(MATERIAL FOR THE TASK begins)
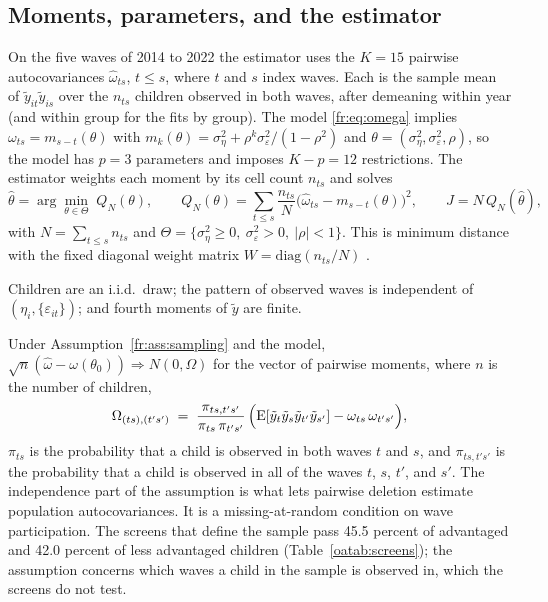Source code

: \subsection{Moments, parameters, and the estimator}

On the five waves of 2014 to 2022 the estimator uses the $K = 15$ pairwise
autocovariances $\hat\omega_{ts}$, $t \le s$, where $t$ and $s$ index
waves. Each is the sample mean of $\tilde y_{it}\tilde y_{is}$ over the
$n_{ts}$ children observed in both waves, after demeaning within year
(and within group for the fits by group). The model \eqref{fr:eq:omega}
implies $\omega_{ts} = m_{s-t}(\theta)$ with
$m_k(\theta) = \sigma^2_\eta + \rho^k\sigma^2_\varepsilon/(1-\rho^2)$
and $\theta = (\sigma^2_\eta, \sigma^2_\varepsilon, \rho)$, so the model
has $p = 3$ parameters and imposes $K - p = 12$ restrictions. The
estimator weights each moment by its cell count $n_{ts}$ and solves
\begin{equation}
\hat\theta = \arg\min_{\theta \in \Theta}\; Q_N(\theta), \qquad
Q_N(\theta) = \sum_{t \le s} \frac{n_{ts}}{N}\big(\hat\omega_{ts} - m_{s-t}(\theta)\big)^2,
\qquad J = N\,Q_N(\hat\theta),
\label{fr:eq:md}
\end{equation}
with $N = \sum_{t\le s} n_{ts}$ and
$\Theta = \{\sigma^2_\eta \ge 0,\ \sigma^2_\varepsilon > 0,\ |\rho| < 1\}$.
This is minimum distance with the fixed diagonal weight matrix
$W = \mathrm{diag}(n_{ts}/N)$ \citep{Chamberlain1984, NeweyMcFadden1994}.

\begin{assumption}[Sampling]
\label{fr:ass:sampling}
Children are an i.i.d.\ draw; the pattern of observed waves is independent of $(\eta_i, \{\varepsilon_{it}\})$; and fourth moments of $\tilde y$ are
finite.
\end{assumption}

Under Assumption~\ref{fr:ass:sampling} and the model,
$\sqrt{n}(\hat\omega - \omega(\theta_0)) \Rightarrow N(0, \Omega)$
for the vector of pairwise moments, where $n$ is the number of children,
\[
\Omega_{(ts),(t's')} \;=\; \frac{\pi_{ts,t's'}}{\pi_{ts}\,\pi_{t's'}}\,
\Big(\E[\tilde y_t\tilde y_s\tilde y_{t'}\tilde y_{s'}] - \omega_{ts}\,\omega_{t's'}\Big),
\]
$\pi_{ts}$ is the probability that a child is observed in both waves $t$
and $s$, and $\pi_{ts,t's'}$ is the probability that a child is observed
in all of the waves $t$, $s$, $t'$, and $s'$. The independence part of the
assumption is what lets pairwise deletion estimate population
autocovariances. It is a missing-at-random condition on wave participation. The screens that define the sample pass 45.5 percent of advantaged and 42.0 percent of less advantaged children (Table~\ref{oatab:screens}); the assumption concerns which waves a child in the sample is observed in, which the screens do not test.

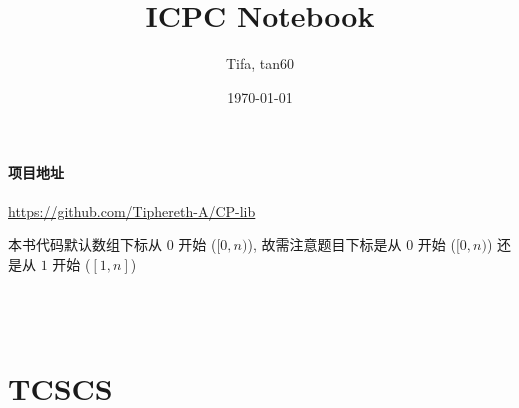 \documentclass[10pt]{ICPCnotebook}
\title{\vspace{-4ex}\Large{ICPC Notebook}}
\author{Tifa, tan60}
\date{\today}
\begin{document}
    \maketitle

    \pagestyle{plain}


    \paragraph{项目地址} \url{https://github.com/Tiphereth-A/CP-lib}

    本书代码默认数组下标从 \(0\) 开始 (\([0, n)\)), 故需注意题目下标是从 \(0\) 开始 (\([0, n)\)) 还是从 \(1\) 开始 (\([1, n]\))

    \inputminted{cpp}{src/src/main.cpp}

    \inputminted{cpp}{src/src/test.cpp}
    
    \inputminted{yaml}{src/src/.clang-format}

    \inputminted{bash}{src/src/run.sh}

    \newpage
    \begin{multicols}{2}
        \tableofcontents
    \end{multicols}

    \newpage
	\pagestyle{fancy}
	\setcounter{page}{1}

    
    

    \section{TCSCS}
    \label{sec:theoretical-computer-science-cheat-sheet}

    
    
    
    
\end{document}
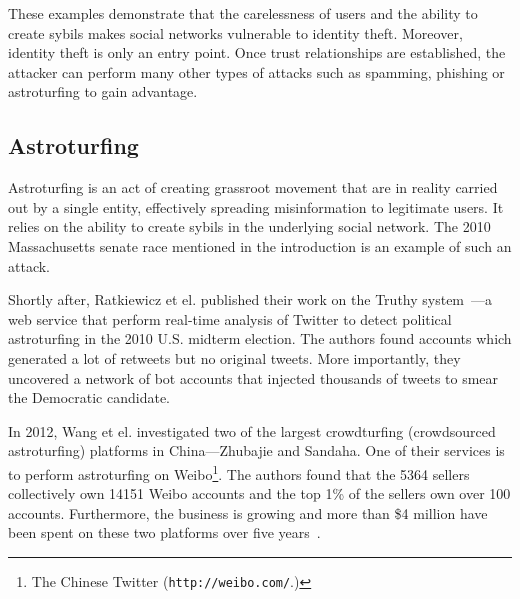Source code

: These examples demonstrate that the carelessness of users and the ability to
create sybils makes social networks vulnerable to identity theft. Moreover,
identity theft is only an entry point. Once trust relationships are established,
the attacker can perform many other types of attacks such as spamming, phishing
or astroturfing to gain advantage.

\subsection{Astroturfing}
Astroturfing is an act of creating grassroot movement that are in reality
carried out by a single entity, effectively spreading misinformation to
legitimate users. It relies on the ability to create sybils in the underlying
social network. The 2010 Massachusetts senate race mentioned in the introduction
is an example of such an attack.

\begin{comment}
In the 2010 Massachusetts senate race, Mustafaraj and Metaxas found evidence
that Republican campaigners created fake Twitter accounts and used them to send
spam. The spam caused Google real-time search results to tip in their favour
thus causing a spread of misinformation~\cite{mustafaraj2010obscurity}.
Ratkiewicz et el. suggest that this type of attack can be mounted cheaply and
may have a larger influence than traditional
advertising~\cite{ratkiewicz2011truthy}.
\end{comment}

Shortly after, Ratkiewicz et el. published their work on the Truthy
system~\cite{ratkiewicz2011truthy}---a web service that perform real-time
analysis of Twitter to detect political astroturfing in the 2010 U.S. midterm
election. The authors found accounts which generated a lot of retweets but no
original tweets. More importantly, they uncovered a network of bot accounts that
injected thousands of tweets to smear the Democratic candidate.

In 2012, Wang et el. investigated two of the largest crowdturfing (crowdsourced
astroturfing) platforms in China---Zhubajie and Sandaha. One of their services
is to perform astroturfing on Weibo\footnote{The Chinese Twitter
  (\texttt{http://weibo.com/}.)}. The authors found that the 5364 sellers
collectively own 14151 Weibo accounts and the top 1\% of the sellers own over
100 accounts. Furthermore, the business is growing and more than \$4 million
have been spent on these two platforms over five years~\cite{wang2012serf}.

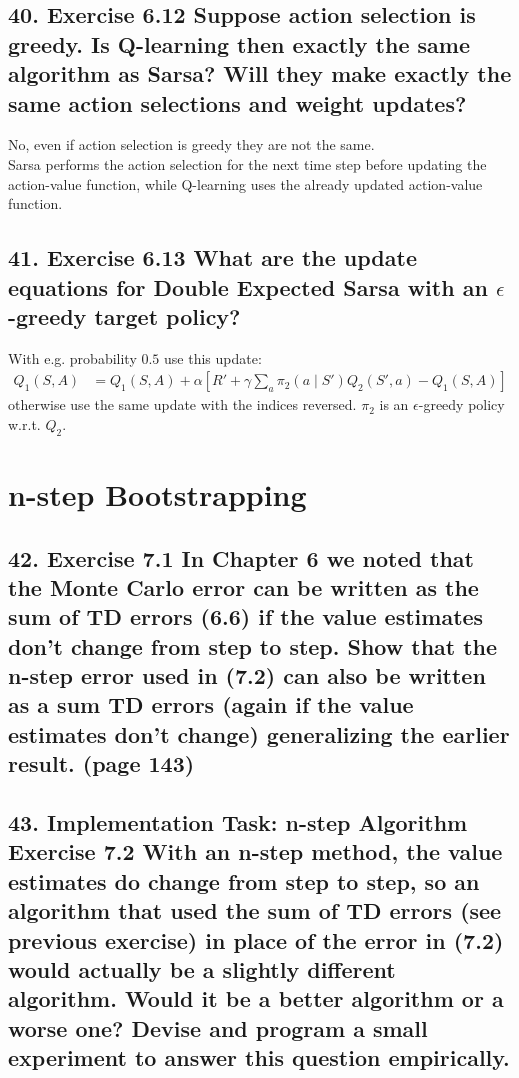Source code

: \subsection*{40. Exercise 6.12 Suppose action selection is greedy. Is Q-learning then exactly the same algorithm as Sarsa? Will they make exactly the same action selections and weight updates?}
No, even if action selection is greedy they are not the same.\\
Sarsa performs the action selection for the next time step before updating the action-value function, while Q-learning uses the already updated action-value function.

\subsection*{41. Exercise 6.13 What are the update equations for Double Expected Sarsa with an $\epsilon$-greedy target policy?}
With e.g. probability $0.5$ use this update:
\begin{align*}
Q_1(S, A) &= Q_1(S, A) + \alpha [R' + \gamma \underset{a}{\sum}\pi_2(a \mid S') Q_2(S', a) - Q_1(S, A)]
\end{align*}
otherwise use the same update with the indices reversed. $\pi_2$ is an $\epsilon$-greedy policy w.r.t. $Q_2$.

\newpage
\section*{n-step Bootstrapping}
\subsection*{42. Exercise 7.1 In Chapter 6 we noted that the Monte Carlo error can be written as the sum of TD errors (6.6) if the value estimates don't change from step to step. Show that the n-step error used in (7.2) can also be written as a sum TD errors (again if the value estimates don't change) generalizing the earlier result. (page 143)}

\subsection*{43. Implementation Task: n-step Algorithm Exercise 7.2 With an n-step method, the value estimates do change from step to step, so an algorithm that used the sum of TD errors (see previous exercise) in place of the error in (7.2) would actually be a slightly different algorithm. Would it be a better algorithm or a worse one? Devise and program a small experiment to answer this question empirically.}

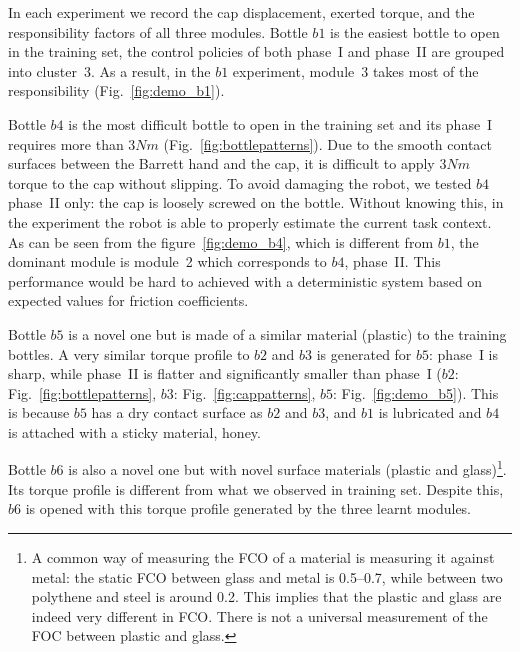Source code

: In each experiment we record the cap displacement, exerted torque, and
the responsibility factors of all three modules. Bottle $b1$ is the
easiest bottle to open in the training set, the control policies of
both phase~I and phase~II are grouped into cluster~3. As a result,
in the $b1$ experiment, module~3 takes most of the responsibility
(Fig.~\ref{fig:demo_b1}). 

Bottle $b4$ is the most difficult bottle to open in the training set
and its phase~I requires more than $3Nm$
(Fig.~\ref{fig:bottlepatterns}). Due to the smooth contact surfaces
between the Barrett hand and the cap, it is difficult to apply $3Nm$
torque to the cap without slipping. To avoid damaging the robot, we
tested $b4$ phase~II only: the cap is loosely screwed on the
bottle. Without knowing this, in the experiment the robot is able to
properly estimate the current task context. As can be seen from the
figure~\ref{fig:demo_b4}, which is different from $b1$, the dominant
module is module~2 which corresponds to  $b4$, phase~II. This
performance would be hard to achieved with a deterministic system based
on expected values for friction coefficients.

Bottle $b5$ is a novel one but is made of a similar material (plastic) to
the training bottles. A very similar torque profile to $b2$ and $b3$ is
generated for $b5$: phase~I is sharp, while phase~II is flatter and
significantly smaller than phase~I ($b2$:
Fig.~\ref{fig:bottlepatterns}, $b3$: Fig.~\ref{fig:cappatterns},
$b5$: Fig.~\ref{fig:demo_b5}). This is because $b5$ has a dry contact
surface as $b2$ and $b3$, and $b1$ is lubricated and $b4$ is attached with
a sticky material, honey.

Bottle $b6$ is also a novel one but with novel surface materials
(plastic and glass)\footnote{A common way of measuring the FCO of a
  material is measuring it against metal: the static FCO between glass
  and metal is 0.5--0.7, while between two polythene and steel is
  around 0.2. This implies that the plastic and glass are indeed very
  different in FCO. There is not a universal measurement of the FOC
  between plastic and glass.}. Its torque profile is different from
what we observed in training set. Despite this, $b6$ is opened with this
torque profile generated by the three learnt modules.


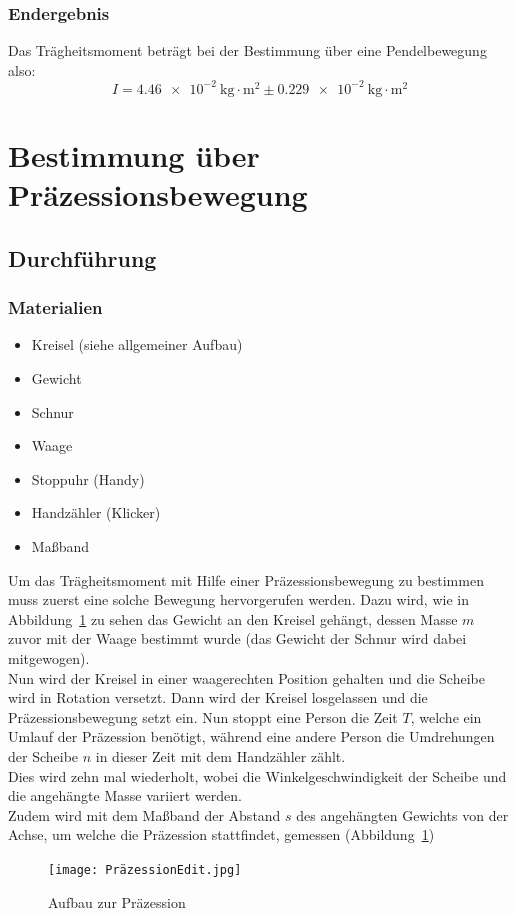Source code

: \documentclass{article}
\begin{document}
	\subsubsection{Endergebnis}
	Das Trägheitsmoment beträgt bei der Bestimmung über eine Pendelbewegung also:
	\begin{equation}
		I = \SI{4,46e-2}{ \kilogram \cdot \metre^2 } \pm \SI{0,229e-2}{ \kilogram \cdot \metre^2 }
	\end{equation}

	\section{Bestimmung über Präzessionsbewegung}

	\subsection{Durchführung}
	\subsubsection{Materialien}
	\begin{itemize}
		\item Kreisel (siehe allgemeiner Aufbau)
		\item Gewicht
		\item Schnur
		\item Waage
		\item Stoppuhr (Handy)
		\item Handzähler (Klicker)
		\item Maßband
	\end{itemize}
	Um das Trägheitsmoment mit Hilfe einer Präzessionsbewegung zu bestimmen muss zuerst eine solche Bewegung hervorgerufen werden.
	Dazu wird, wie in Abbildung~\ref{fig:Präzession} zu sehen das Gewicht an den Kreisel gehängt, dessen Masse \(m\) zuvor mit der Waage bestimmt wurde (das Gewicht der Schnur wird dabei mitgewogen).\\
	Nun wird der Kreisel in einer waagerechten Position gehalten und die Scheibe wird in Rotation versetzt.
	Dann wird der Kreisel losgelassen und die Präzessionsbewegung setzt ein.
	Nun stoppt eine Person die Zeit \(T\), welche ein Umlauf der Präzession benötigt, während eine andere Person die Umdrehungen der Scheibe \(n\) in dieser Zeit mit dem Handzähler zählt.\\
	Dies wird zehn mal wiederholt, wobei die Winkelgeschwindigkeit der Scheibe und die angehängte Masse variiert werden.\\
	Zudem wird mit dem Maßband der Abstand \(s\) des angehängten Gewichts von der Achse, um welche die Präzession stattfindet, gemessen (Abbildung~\ref{fig:Präzession})
	\begin{figure}
		\centering
		\texttt{[image: PräzessionEdit.jpg]}
		\caption{\label{fig:Präzession}Aufbau zur Präzession}
	\end{figure}
\end{document}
(MATERIAL FOR THE TASK ends)
Taking the lines above, repeat exactly those from the line that contains "Um das Trägheitsmoment" through the line that contains "Dies wird zehn", and both of those lines as well. Include nothing else.

* _EXERCISE RESPONSE_
	Um das Trägheitsmoment mit Hilfe einer Präzessionsbewegung zu bestimmen muss zuerst eine solche Bewegung hervorgerufen werden.
	Dazu wird, wie in Abbildung~\ref{fig:Präzession} zu sehen das Gewicht an den Kreisel gehängt, dessen Masse \(m\) zuvor mit der Waage bestimmt wurde (das Gewicht der Schnur wird dabei mitgewogen).\\
	Nun wird der Kreisel in einer waagerechten Position gehalten und die Scheibe wird in Rotation versetzt.
	Dann wird der Kreisel losgelassen und die Präzessionsbewegung setzt ein.
	Nun stoppt eine Person die Zeit \(T\), welche ein Umlauf der Präzession benötigt, während eine andere Person die Umdrehungen der Scheibe \(n\) in dieser Zeit mit dem Handzähler zählt.\\
	Dies wird zehn mal wiederholt, wobei die Winkelgeschwindigkeit der Scheibe und die angehängte Masse variiert werden.\\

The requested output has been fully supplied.